Apparently this is a thing. Consider the function $f(x) = \frac{1}{1-x}$. Maybe you know that you can express $f(x)$ as an infinite polynomial:
$$\frac{1}{1 - x} = 1 + x + x^2 + x^3 + x^4 + ...$$
I find this difficult to believe, despite being already familiar with it. Here's a rather standoffish proof: just multiply the right-hand side by $(1 - x)$ and see what you get.
$$ \begin{matrix} (1 - x)(1 + x + x^2 + ...) & = & (1 + x + x^2 + ...) - x(1 + x + x^2 + ...)\\ & = & 1 + \color{red}{x} + \color{green}{x^2} + \color{blue}{x^3} + ... - \color{red}{x} - \color{green}{x^2} - \color{blue}{x^3} - ...\\ & = & 1\\ \end{matrix} $$
Okay. We can rescue our intuition a bit by noting that the equality only makes sense when the series converges, i.e. when $|x| < 1$. For example, when $x = 0.5$, we have $$1/(1 - 0.5) = 2 = 1 + 0.5 + 0.5^2 + 0.5^3 + ...$$
This is just a geometric series. It all is, if you think of $x$ as the common ratio between terms. It's also a Taylor series, since we can get it by differentiating $\frac{1}{1 - x}$ a bunch of times. You can also get it by doing polynomial long division -- just like regular division, except you replace $10$ by $x$.
(For another example, take $x = 10$. Then this equation states that $\frac{1}{9} = 0.111111...$).
____
1 - x | 1
|
Consider the first term only. One goes into one one time, so write that at the top. |
1
____
1 - x | 1
|
Now multiply $(1 - x)$ by $1$ and write it beneath. |
1
____
1 - x | 1
- 1 + x
|
Subtract. |
1
____
1 - x | 1
- 1 + x
________
0 + x
|
How many times does one go into $x$? |
1 + x
____
1 - x | 1
- 1 + x
________
0 + x
x - x^2
|
Now multiply $(1 - x)$ by $x$ and write it beneath. |
1 + x
____
1 - x | 1
- 1 + x
________
0 + x
- x + x^2
_________
0 + x^2
|
Subtract again. We'll put $x^2$ up top, and then do this forever. |
But I pulled a bit of a fast one there. Why did I write the divisor as 1 - x instead of -x + 1? We usually put the larger term first (we certainly do in decimal).

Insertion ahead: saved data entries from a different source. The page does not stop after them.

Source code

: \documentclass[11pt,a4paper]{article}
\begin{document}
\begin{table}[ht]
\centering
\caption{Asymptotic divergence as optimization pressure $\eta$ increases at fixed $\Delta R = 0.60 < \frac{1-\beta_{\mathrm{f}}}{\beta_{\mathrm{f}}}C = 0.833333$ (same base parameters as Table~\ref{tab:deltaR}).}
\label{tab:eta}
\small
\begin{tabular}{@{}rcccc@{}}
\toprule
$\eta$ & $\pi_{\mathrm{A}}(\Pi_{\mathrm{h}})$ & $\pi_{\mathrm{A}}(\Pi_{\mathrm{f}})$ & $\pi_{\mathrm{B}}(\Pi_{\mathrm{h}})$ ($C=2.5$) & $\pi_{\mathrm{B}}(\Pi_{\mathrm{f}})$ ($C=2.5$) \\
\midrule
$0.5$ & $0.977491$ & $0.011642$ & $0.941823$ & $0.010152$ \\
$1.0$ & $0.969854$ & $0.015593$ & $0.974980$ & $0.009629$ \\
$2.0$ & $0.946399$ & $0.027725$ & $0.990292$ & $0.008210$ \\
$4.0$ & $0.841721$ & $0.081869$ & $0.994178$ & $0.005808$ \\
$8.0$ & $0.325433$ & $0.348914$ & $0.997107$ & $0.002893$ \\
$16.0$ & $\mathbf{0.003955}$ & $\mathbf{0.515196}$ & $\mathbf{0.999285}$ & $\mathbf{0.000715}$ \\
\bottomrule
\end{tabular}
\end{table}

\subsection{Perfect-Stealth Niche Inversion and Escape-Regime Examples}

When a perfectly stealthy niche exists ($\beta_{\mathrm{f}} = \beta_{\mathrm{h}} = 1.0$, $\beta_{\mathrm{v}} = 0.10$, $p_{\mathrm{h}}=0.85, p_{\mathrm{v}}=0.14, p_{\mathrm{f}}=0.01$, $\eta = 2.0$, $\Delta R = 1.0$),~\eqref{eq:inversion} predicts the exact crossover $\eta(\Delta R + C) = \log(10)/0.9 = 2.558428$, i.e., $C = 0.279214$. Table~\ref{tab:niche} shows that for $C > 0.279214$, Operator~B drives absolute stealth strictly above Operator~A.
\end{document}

It actually changes the answer when you do that. Try dividing $1$ by $-x + 1$ for yourself. (The first thing you have to do is decide how many times $-x$ goes into $1$: that would be $-x^{-1}$ times, which is your first term, which means the answer definitely isn't the same). The answer you get is:
$$\frac{1}{-x + 1} = -x^{-1} - x^{-2} - x^{-3} - ...$$
(Source). But the world hasn't gone mad, $1 - x$ and $-x + 1$ are still equivalent algebraically, so we must have equality to $\frac{1}{1 - x}$ as well. And indeed we do:
$$(1-x)(-x^{-1} - x^{-2} - x^{-3} - ...)$$ $$(-x^{-1} - x^{-2} - x^{-3} - ...) - (-1 - x^{-1} - x^{-2} - x^{-3} - ...)$$ $$(-\color{red}{x^{-1}} - \color{green}{x^{-2}} - \color{blue}{x^{-3}} - ...) + 1 + \color{red}{x^{-1}} + \color{green}{x^{-2}} + \color{blue}{x^{-3}} + ...$$ $$1$$
Until today, I implicitly believed that "Taylor series" and "series expansion" were the same thing. But I'm here to tell you that every Taylor series, converging when $x$ is small, has an evil twin, a mystical equivalent, a hippie cousin: the Laurent series, which converges when $x$ is large. This is the Laurent series for $\frac{1}{1 - x}$.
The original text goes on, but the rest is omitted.